Loni Love is an Emmy and two-time NAACP Image Award-winning co-host of FOX’s The Real Daytime Talk Show and co-host of the only Gracie award-winning nationally syndicated radio show for women of color, Café Mocha.

Her inspiring, newly published memoir, I Tried to Change So You Don’t Have To, is about learning to resist the pressures of conformity, loving yourself for who you are, embracing your flaws and unlocking your true potential. She’s also the author of Love Him Or Leave Him But Don’t Get Stuck with the Tab.

A popular stand-up touring comedienne, Loni was tapped as recurring guest DJ on The Ellen DeGeneres Show, guest host on Fashion Police, correspondent for Entertainment Tonight, E! and the new voice of We tv’s Bridezillas. She’s appeared in numerous movies, including Adopt-A-Highway, Mother’s Day, Paul Blart: Mall Cop 2Soul Plane and the Bad Ass action-comedy films. In addition, she’s the subject of the documentary Being Loni Love, which traces her life story from her early days as a latchkey daughter growing up in Detroit’s Brewster-Douglas housing projects to an electrical engineer to a celebrity.
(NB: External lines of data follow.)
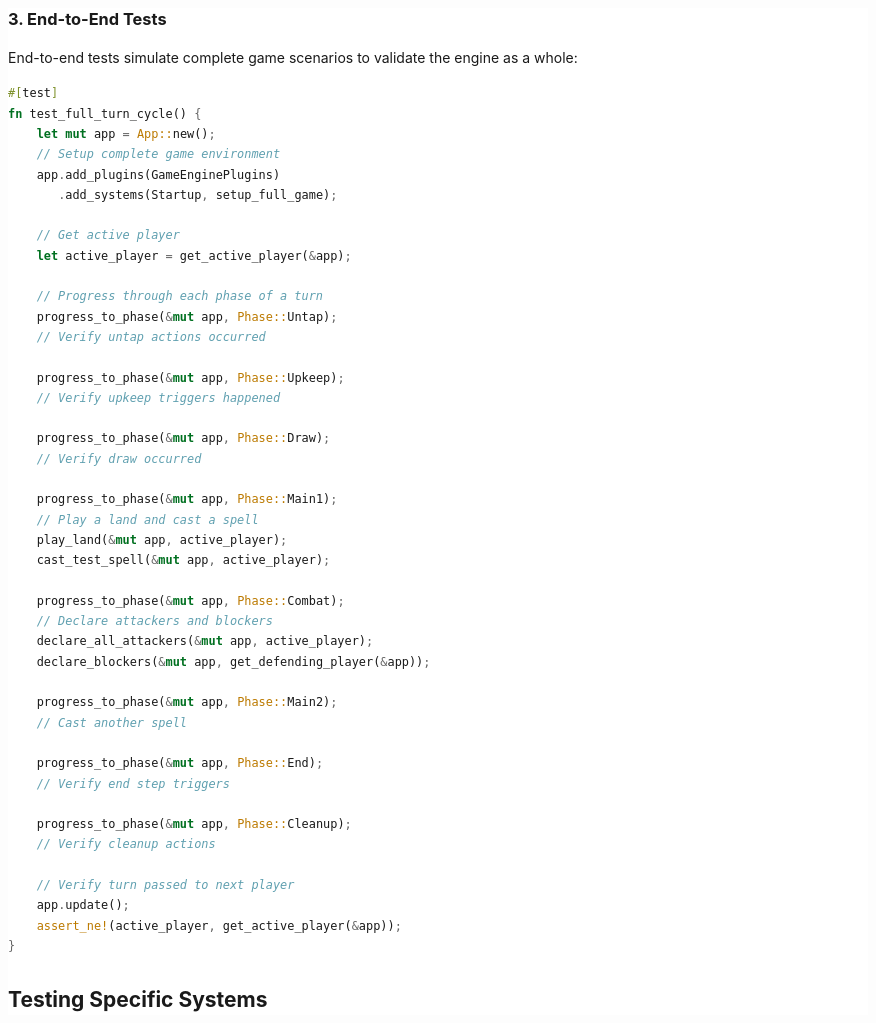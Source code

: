 ### 3. End-to-End Tests

End-to-end tests simulate complete game scenarios to validate the engine as a whole:

```rust
#[test]
fn test_full_turn_cycle() {
    let mut app = App::new();
    // Setup complete game environment
    app.add_plugins(GameEnginePlugins)
       .add_systems(Startup, setup_full_game);
    
    // Get active player
    let active_player = get_active_player(&app);
    
    // Progress through each phase of a turn
    progress_to_phase(&mut app, Phase::Untap);
    // Verify untap actions occurred
    
    progress_to_phase(&mut app, Phase::Upkeep);
    // Verify upkeep triggers happened
    
    progress_to_phase(&mut app, Phase::Draw);
    // Verify draw occurred
    
    progress_to_phase(&mut app, Phase::Main1);
    // Play a land and cast a spell
    play_land(&mut app, active_player);
    cast_test_spell(&mut app, active_player);
    
    progress_to_phase(&mut app, Phase::Combat);
    // Declare attackers and blockers
    declare_all_attackers(&mut app, active_player);
    declare_blockers(&mut app, get_defending_player(&app));
    
    progress_to_phase(&mut app, Phase::Main2);
    // Cast another spell
    
    progress_to_phase(&mut app, Phase::End);
    // Verify end step triggers
    
    progress_to_phase(&mut app, Phase::Cleanup);
    // Verify cleanup actions
    
    // Verify turn passed to next player
    app.update();
    assert_ne!(active_player, get_active_player(&app));
}
```

## Testing Specific Systems
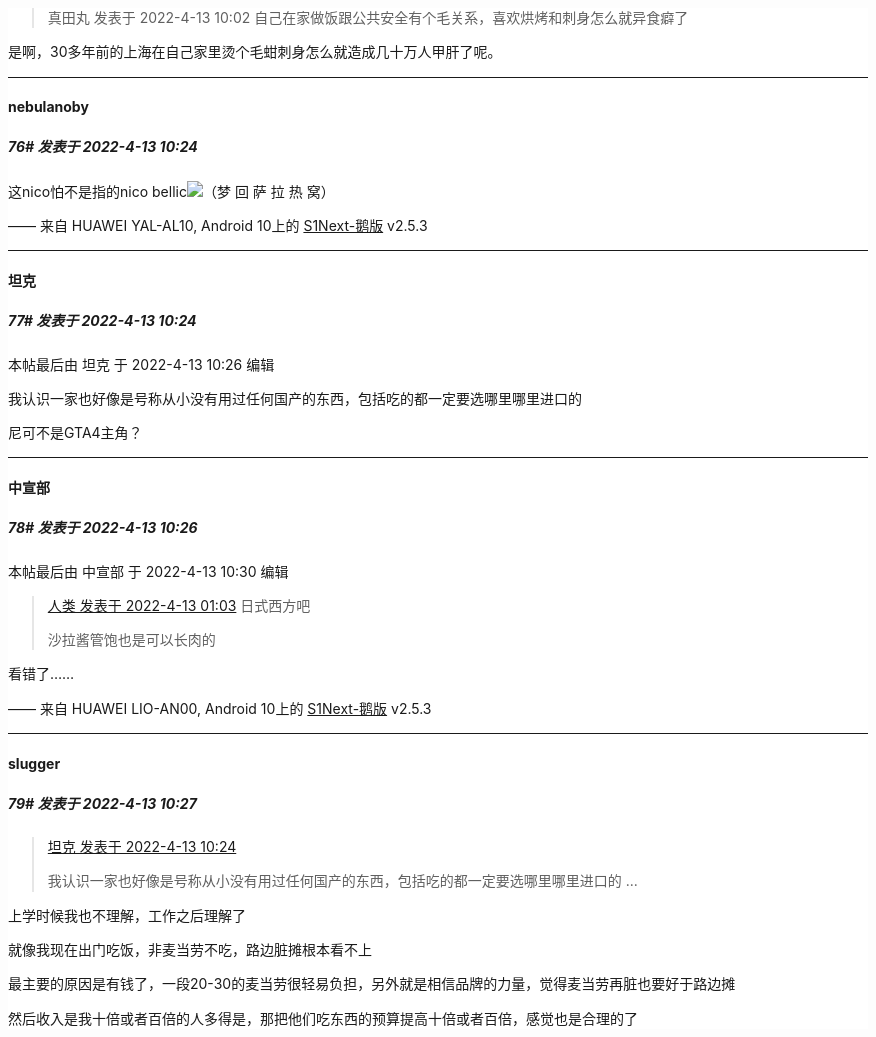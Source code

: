 <blockquote>真田丸 发表于 2022-4-13 10:02
自己在家做饭跟公共安全有个毛关系，喜欢烘烤和刺身怎么就异食癖了</blockquote>
是啊，30多年前的上海在自己家里烫个毛蚶刺身怎么就造成几十万人甲肝了呢。



*****

####  nebulanoby  
##### 76#       发表于 2022-4-13 10:24

这nico怕不是指的nico bellic<img src="https://static.saraba1st.com/image/smiley/face2017/067.png" referrerpolicy="no-referrer">（梦 回 萨 拉 热 窝）

—— 来自 HUAWEI YAL-AL10, Android 10上的 [S1Next-鹅版](https://github.com/ykrank/S1-Next/releases) v2.5.3

*****

####  坦克  
##### 77#       发表于 2022-4-13 10:24

 本帖最后由 坦克 于 2022-4-13 10:26 编辑 

我认识一家也好像是号称从小没有用过任何国产的东西，包括吃的都一定要选哪里哪里进口的

尼可不是GTA4主角？

*****

####  中宣部  
##### 78#       发表于 2022-4-13 10:26

 本帖最后由 中宣部 于 2022-4-13 10:30 编辑 
<blockquote><a href="httphttps://bbs.saraba1st.com/2b/forum.php?mod=redirect&amp;goto=findpost&amp;pid=55429101&amp;ptid=2064256" target="_blank">人类 发表于 2022-4-13 01:03</a>
日式西方吧

沙拉酱管饱也是可以长肉的</blockquote>
看错了……

—— 来自 HUAWEI LIO-AN00, Android 10上的 [S1Next-鹅版](https://github.com/ykrank/S1-Next/releases) v2.5.3

*****

####  slugger  
##### 79#       发表于 2022-4-13 10:27

<blockquote><a href="httphttps://bbs.saraba1st.com/2b/forum.php?mod=redirect&amp;goto=findpost&amp;pid=55431549&amp;ptid=2064256" target="_blank">坦克 发表于 2022-4-13 10:24</a>

我认识一家也好像是号称从小没有用过任何国产的东西，包括吃的都一定要选哪里哪里进口的 ...</blockquote>
上学时候我也不理解，工作之后理解了

就像我现在出门吃饭，非麦当劳不吃，路边脏摊根本看不上

最主要的原因是有钱了，一段20-30的麦当劳很轻易负担，另外就是相信品牌的力量，觉得麦当劳再脏也要好于路边摊

然后收入是我十倍或者百倍的人多得是，那把他们吃东西的预算提高十倍或者百倍，感觉也是合理的了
Last year, Love made history as the first-ever female to host the Essence Festival in New Orleans. She stays true to inspiring others to spread love and take control of their own destiny.

Loni is currently serving as one of four finalist judges for Nickie’s Prize for Humor Writing, a new writing competition sponsored by the University of Dayton’s Erma Bombeck Writers’ Workshop that seeks funny, original essays about sisters through Aug. 1.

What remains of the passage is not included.